____ Material provided
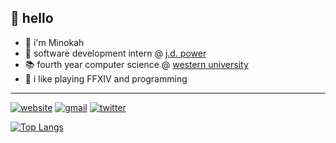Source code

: ## 👋 hello
- 🌸 i'm Minokah
- 🚗 software development intern @ [j.d. power](https://canada.jdpower.com/)
- 📚 fourth year computer science @ [western university](https://www.uwo.ca/)
- 🥽 i like playing FFXIV and programming
---
[![website](https://img.shields.io/badge/-website-orange?style=flat-square&logo=GoogleChrome&logoColor=white)](https://minokah.github.io)
[![gmail](https://img.shields.io/badge/-email-ea4335?style=flat-square&logo=Gmail&logoColor=white)](mailto:luu.brandon@hotmail.com)
[![twitter](https://img.shields.io/badge/-twitter-1da1f2?style=flat-square&logo=Twitter&logoColor=white)](https://twitter.com/minokah_)

[![Top Langs](https://github-readme-stats.vercel.app/api/top-langs/?username=minokah&layout=compact)](https://github.com/minokah)
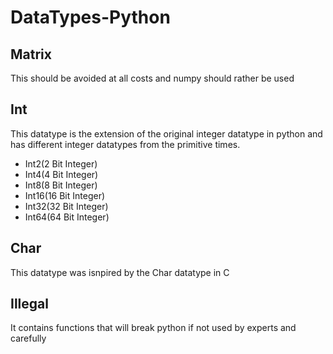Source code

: # DataTypes-Python

## Matrix
This should be avoided at all costs and numpy should rather be used

## Int
This datatype is the extension of the original integer datatype in python and has different integer datatypes from the primitive times.
- Int2(2 Bit Integer)
- Int4(4 Bit Integer)
- Int8(8 Bit Integer)
- Int16(16 Bit Integer)
- Int32(32 Bit Integer)
- Int64(64 Bit Integer)

## Char
This datatype was isnpired by the Char datatype in C

## Illegal
It contains functions that will break python if not used by experts and carefully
________
(Exercise instructions):
Copy the lines from the entries above in which the word "Char" appears.

(Answer to this problem):
## Char
This datatype was isnpired by the Char datatype in C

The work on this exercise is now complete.